Abstract

Accurate identification of insect pests is essential in crop management as they are one of the primary causes of yield losses. However, differences between insect species demand different pest control strategies. Hence, research on new technology for fine-grained classification of insect pests is potentially important. Morphologically similar microscopic pest species classification has received little attention in the literature, and is targeted by this study as a means to address the need for agricultural pest management. We propose a novel computational method for deep learning-based, fine-grained classification of microscopic insects using the Vision Transform (ViT) architecture. This architecture employs an attention mechanism motivated by domain knowledge. The proposed approach consists of two main modules, a Data Preprocessing Module to segment relevant insect features and split the insect into body segments to inform identification, and a Domain Knowledge-Driven Stacked Model based on ViT to generate the prediction from each body segment and to fuse predictions for each segment into an accurate species-level classification.

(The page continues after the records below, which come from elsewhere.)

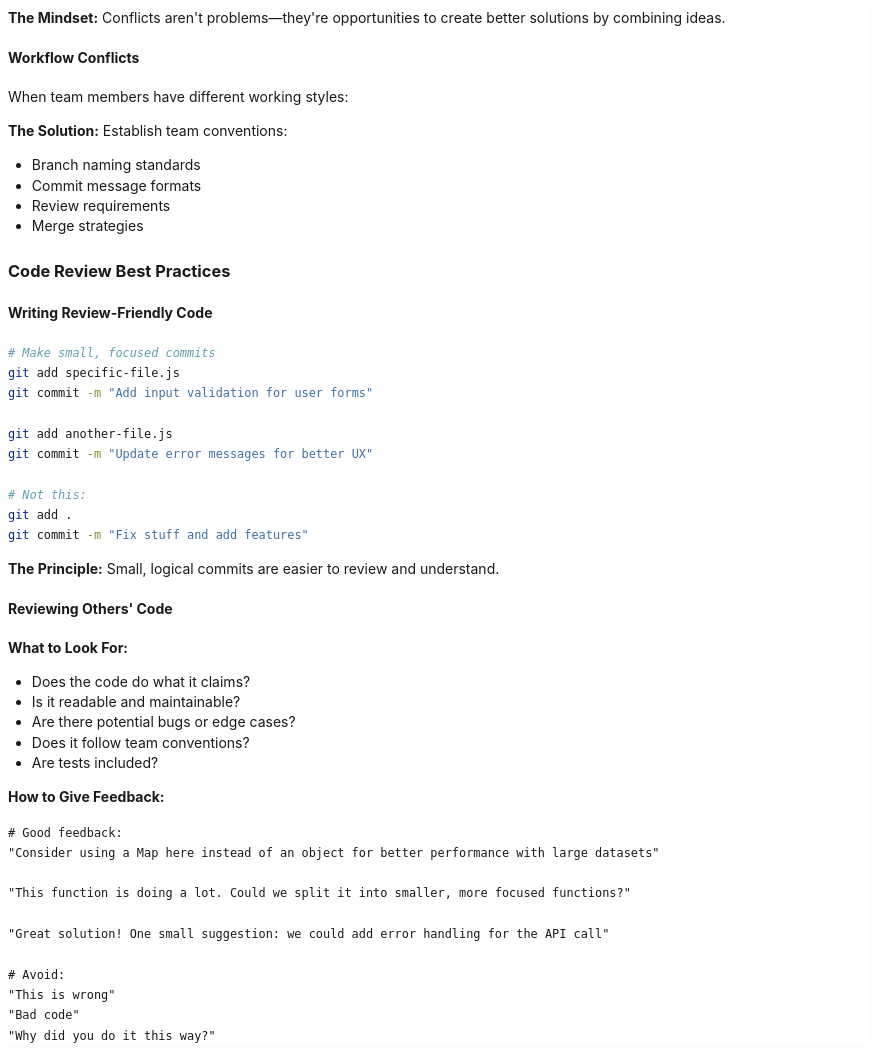 **The Mindset:** Conflicts aren't problems—they're opportunities to create better solutions by combining ideas.

#### Workflow Conflicts

When team members have different working styles:

**The Solution:** Establish team conventions:
- Branch naming standards
- Commit message formats
- Review requirements
- Merge strategies

### Code Review Best Practices

#### Writing Review-Friendly Code

```bash
# Make small, focused commits
git add specific-file.js
git commit -m "Add input validation for user forms"

git add another-file.js
git commit -m "Update error messages for better UX"

# Not this:
git add .
git commit -m "Fix stuff and add features"
```

**The Principle:** Small, logical commits are easier to review and understand.

#### Reviewing Others' Code

**What to Look For:**
- Does the code do what it claims?
- Is it readable and maintainable?
- Are there potential bugs or edge cases?
- Does it follow team conventions?
- Are tests included?

**How to Give Feedback:**
```
# Good feedback:
"Consider using a Map here instead of an object for better performance with large datasets"

"This function is doing a lot. Could we split it into smaller, more focused functions?"

"Great solution! One small suggestion: we could add error handling for the API call"

# Avoid:
"This is wrong"
"Bad code"
"Why did you do it this way?"
```
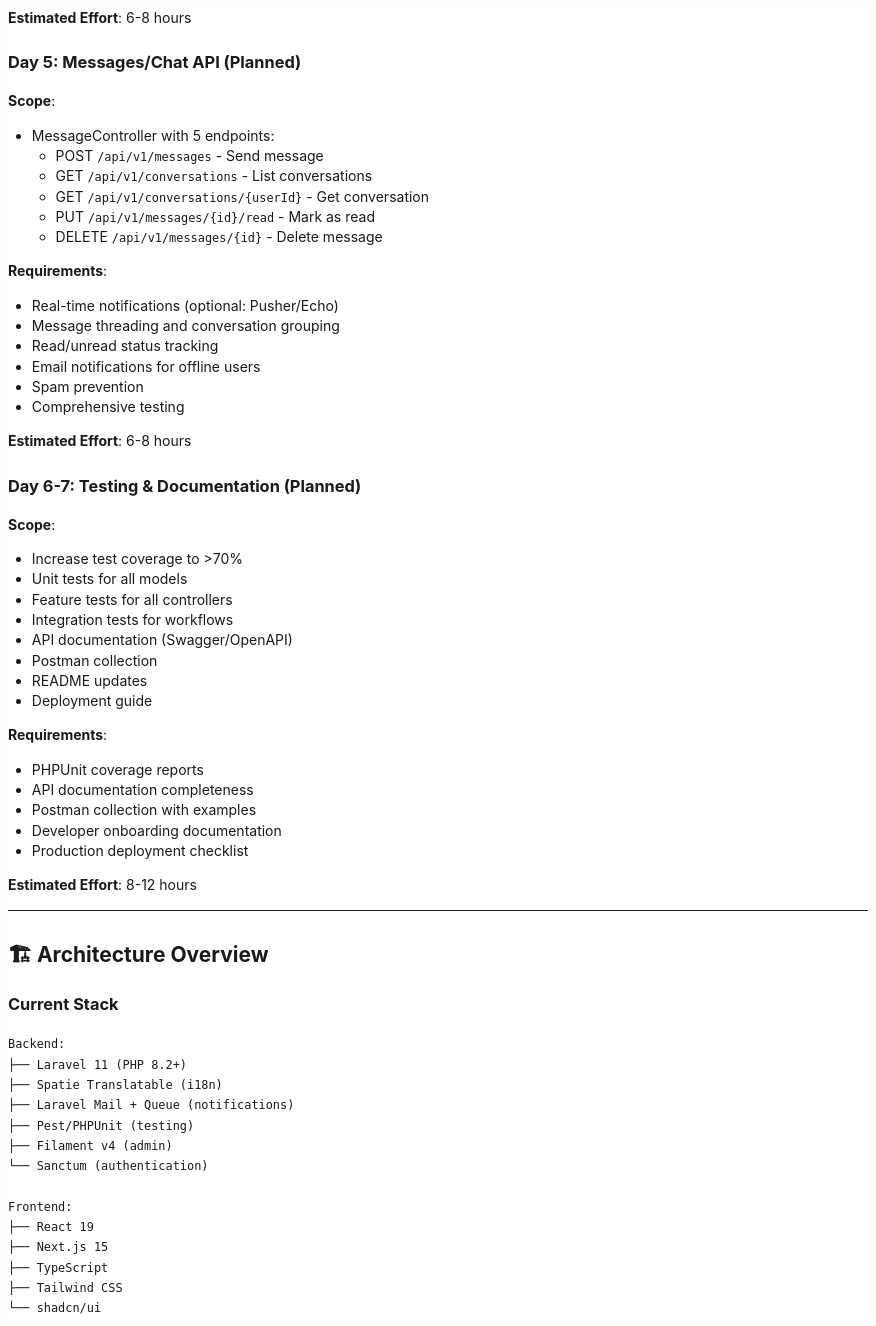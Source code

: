 **Estimated Effort**: 6-8 hours

### Day 5: Messages/Chat API (Planned)

**Scope**:
- MessageController with 5 endpoints:
  - POST `/api/v1/messages` - Send message
  - GET `/api/v1/conversations` - List conversations
  - GET `/api/v1/conversations/{userId}` - Get conversation
  - PUT `/api/v1/messages/{id}/read` - Mark as read
  - DELETE `/api/v1/messages/{id}` - Delete message

**Requirements**:
- Real-time notifications (optional: Pusher/Echo)
- Message threading and conversation grouping
- Read/unread status tracking
- Email notifications for offline users
- Spam prevention
- Comprehensive testing

**Estimated Effort**: 6-8 hours

### Day 6-7: Testing & Documentation (Planned)

**Scope**:
- Increase test coverage to >70%
- Unit tests for all models
- Feature tests for all controllers
- Integration tests for workflows
- API documentation (Swagger/OpenAPI)
- Postman collection
- README updates
- Deployment guide

**Requirements**:
- PHPUnit coverage reports
- API documentation completeness
- Postman collection with examples
- Developer onboarding documentation
- Production deployment checklist

**Estimated Effort**: 8-12 hours

---

## 🏗️ Architecture Overview

### Current Stack
```
Backend:
├── Laravel 11 (PHP 8.2+)
├── Spatie Translatable (i18n)
├── Laravel Mail + Queue (notifications)
├── Pest/PHPUnit (testing)
├── Filament v4 (admin)
└── Sanctum (authentication)

Frontend:
├── React 19
├── Next.js 15
├── TypeScript
├── Tailwind CSS
└── shadcn/ui
```
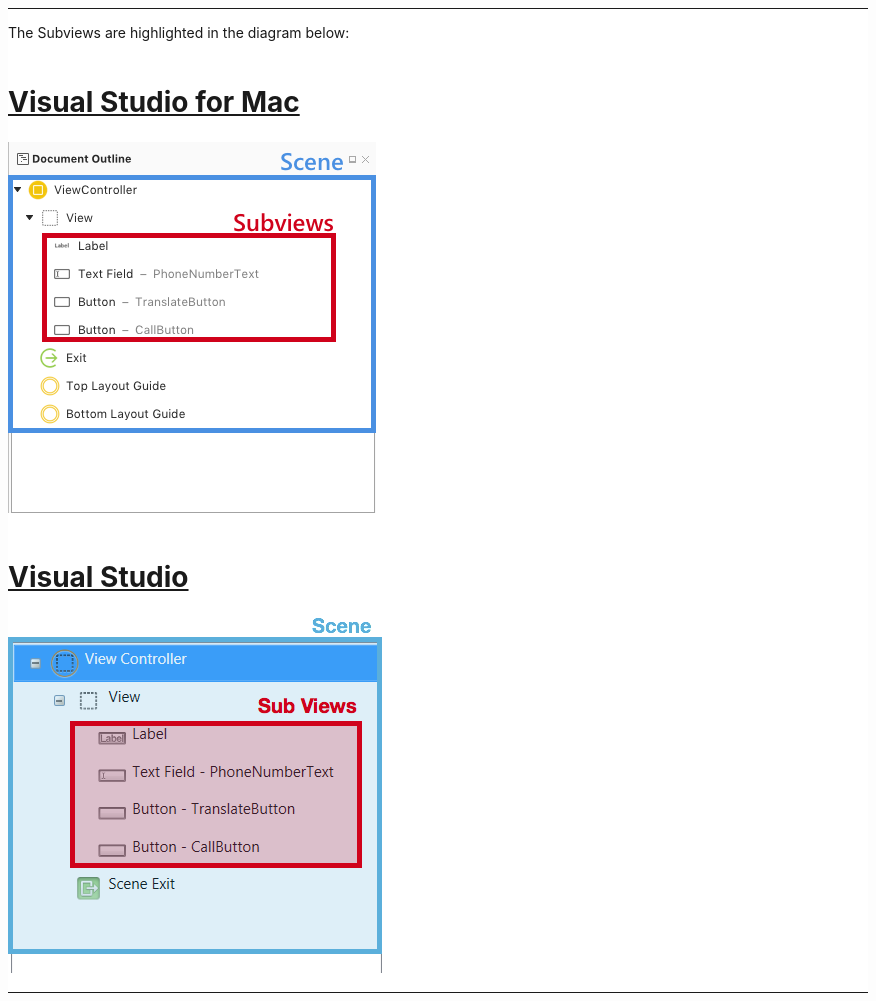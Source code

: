 -----

The Subviews are highlighted in the diagram below:

# [Visual Studio for Mac](#tab/vsmac)

![](hello-ios-deepdive-images/image40.png "The Subviews are highlighted in the diagram")

# [Visual Studio](#tab/vswin)

![](hello-ios-deepdive-images/vs-image40.png "The Subviews are highlighted in the diagram")

-----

We tested the approach using an image dataset of two economically devastating thrip species – Western Flower thrips (Frankliniella occidentalis) and Plague thrips (Thrips imaginis). These insects are small (∼1mm), exhibit minute inter-species differences, and require different pest control strategies. We compared our model with the original ViT model, RestNet101, and RestNet50. Experimental results achieve an F1-score of 0.978, a 3.27% improvement over the baselines. This is important in the horticultural context given the yield losses that these pest insects are known to cause if their populations remain incorrectly quantified.